Several scenes, especially early in the film, are show from behind objects. The General has a concubine whom he truly loves. One very long scene between them is shot almost entirely behind a gauzy curtain. Occasionally, the camera moves a bit to the side, but other things obscure its view. Inconsequential foreground objects are constant getting in the way of the action. Even when the view is clear, the camera takes little interest in what in most films would be the main subject of a scene. In an early fight scene, a group of warriors chases the assassin into a copse of trees. The camera stays a good few dozen yards away, and never follows the action.
Even when the action is foregrounded, it often moves off-screen and is not followed. Throughout the film, information is obscured, plot lines are brought forward in as obtuse as possible a manner, and characters are left unexplained. Near the end of the first hour of the film, Yinniang has a confrontation with a masked woman whom, if I paid attention properly (and that's a real question, because the film constantly dares you to quit paying attention, by being boring) was in exactly one scene before, a scene of so little consequence that, until I saw them together I'd assumed that the masked woman was, in fact, Yinniang. They do some cool sword tricks, then Yinniang cuts the mask in half. We're treated to a good solid minute of the two of them staring at each other, waiting for the mask to fall. Then they walk away from each other. If these characters had any emotional reaction to the revelation of who was behind the mask, it's apparently none of the audience's damn business.
The director, Hsiao-Hsien Hou, won Best Director at Cannes for this. His choices are clearly deliberate, and it is an unquestionably beautiful movie. Much of the action was shot in uninhabited spaces in China and Mongolia, so they very well may have looked just as they did in the period of the story (8th century AD). There is one shot near the end of the film, where Yinniang talks to her master, which begins with master staring out over a cliff-face. When it ends (several minutes later, in a completely static shot) she is in the same place, and what was once a view of the ocean has been completely covered in fog. The visual is breathtaking, and it might even be emblematic of the emotional state of the characters. One can only guess, because their emotions are left mostly opaque by the narrative.
For anyone seeking rousing martial arts action, this is not the film for you. There are some interesting fight scenes, but they are deliberately neutered of the most important aspect of a cinematic fight: you don’t know who to root for, you’re rarely sure who is who, and the camera does not follow the action. Most martial arts movies are constructed to astonish with athletics and acrobatics, and with the general intent that, at some point, an audience member might even be driven to cheer. This isn't the intent of The Assassin. That intent would be, it seems, to establish a mood. Which is fine, if the mood led to somewhere. For me, The Assassin did not.

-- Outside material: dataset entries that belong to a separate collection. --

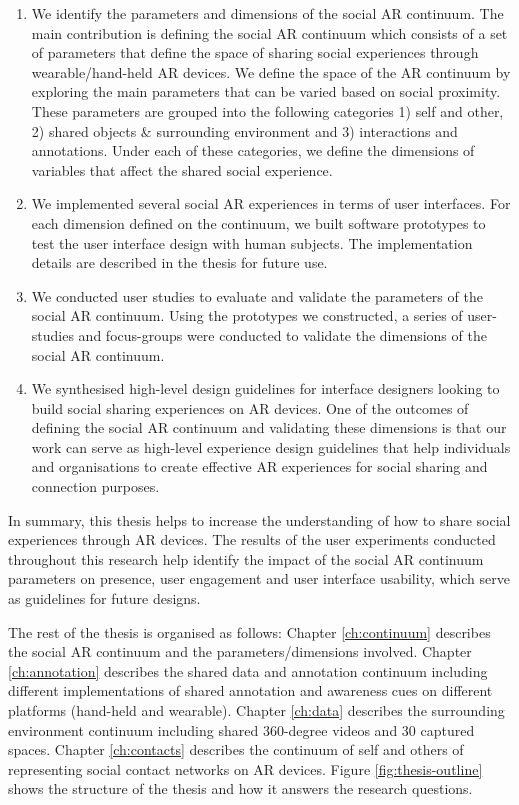 \begin{enumerate}
    \item We identify the parameters and dimensions of the social AR continuum. The main contribution is defining the social AR continuum which consists of a set of parameters that define the space of sharing social experiences through wearable/hand-held AR devices. We define the space of the AR continuum by exploring the main parameters that can be varied based on social proximity. These parameters are grouped into the following categories 1) self and other, 2) shared objects \& surrounding environment and 3) interactions and annotations. Under each of these categories, we define the dimensions of variables that affect the shared social experience.
    
    \item We implemented several social AR experiences in terms of user interfaces. For each dimension defined on the continuum, we built software prototypes to test the user interface design with human subjects. The implementation details are described in the thesis for future use.
    
    \item We conducted user studies to evaluate and validate the parameters of the social AR continuum. Using the prototypes we constructed, a series of user-studies and focus-groups were conducted to validate the dimensions of the social AR continuum.
    
    \item We synthesised high-level design guidelines for interface designers looking to build social sharing experiences on AR devices. One of the outcomes of defining the social AR continuum and validating these dimensions is that our work can serve as high-level experience design guidelines that help individuals and organisations to create effective AR experiences for social sharing and connection purposes.
\end{enumerate}

In summary, this thesis helps to increase the understanding of how to share social experiences through AR devices. The results of the user experiments conducted throughout this research help identify the impact of the social AR continuum parameters on presence, user engagement and user interface usability, which serve as guidelines for future designs. 

The rest of the thesis is organised as follows: Chapter \ref{ch:continuum} describes the social AR continuum and the parameters/dimensions involved. Chapter \ref{ch:annotation} describes the shared data and annotation continuum including different implementations of shared annotation and awareness cues on different platforms (hand-held and wearable). Chapter \ref{ch:data} describes the surrounding environment continuum including shared 360-degree videos and 30 captured spaces. Chapter \ref{ch:contacts} describes the continuum of self and others of representing social contact networks on AR devices. Figure \ref{fig:thesis-outline} shows the structure of the thesis and how it answers the research questions.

Technically, this Blu-ray release was fine. The film was shot in something close to Academy ratio, so it will not fill out a widescreen (except, for whatever reason, for one scene). It's all beautifully rendered, though as I described above many of these beautiful scenes are intentionally left obscured by foreground objects. The sound, too, is very deliberately "naturalistic" to the point where I swapped between the uncompressed audio and Dolby 2.0 to see if something was going weird with my speakers. Along with the movie, there are four very brief featurettes (about three minutes a piece) which, for all their brevity contains some decent behind-the-scenes footage and interviews, and don't waste much of their running time with shots from the film.